I have a $10000\times2$ table (see below) where column A is made out of observed data and column B is the output of a model that I have which should fit the observed data A.
$n_{A}$ is the total number of points in column A and $n_{B}$ the total number of points in B and they are not necessarily equal.
A B
-----
1 0
1 0
1 0
0 1
1 0
2 0
1 0
1 0
1 1
0 0
0 0
0 2
0 1
5 7
1 0
1 0
6 4
(...)
How should I characterize the goodness of fit of this model output (B) with my observed data (A)?
The Chi-Squared test:
$\chi^{2}=\sum\limits_{i=1}^{N} \frac{(O_i-E_i)^2}{E_i}$
(where $O_i$ is the observed frequency and $E_i$ is the expected frequency) has the issue of what to do I do if $E_i=0$? As you can see in the table above, there's lots of bins where $E_i$ is zero.

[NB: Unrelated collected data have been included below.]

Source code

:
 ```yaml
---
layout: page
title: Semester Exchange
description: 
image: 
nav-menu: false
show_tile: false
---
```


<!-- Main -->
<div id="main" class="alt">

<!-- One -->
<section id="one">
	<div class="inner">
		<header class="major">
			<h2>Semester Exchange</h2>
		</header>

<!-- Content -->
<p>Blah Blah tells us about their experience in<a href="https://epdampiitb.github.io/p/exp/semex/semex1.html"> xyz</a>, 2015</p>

The same happens if I use a log likelihood Poisson test. This is how I've seen it expressed (taken from here):
$-2ln\lambda=2 \sum\limits_{i=1}^{N} (E_{i} - O_{i} + O_{i}ln\frac{O_{i}}{E_{i}})$
it will clearly have the same problem as the Chi-Squared test above, whenever $E_i=0$.
Fisher's exact test was mentioned in the original question (here) but later retracted.
So what can I do whit this table?
This question comes from this original post. I've tried to phrase it as simple as possible.
A very similar question was asked here but it was never fully answered.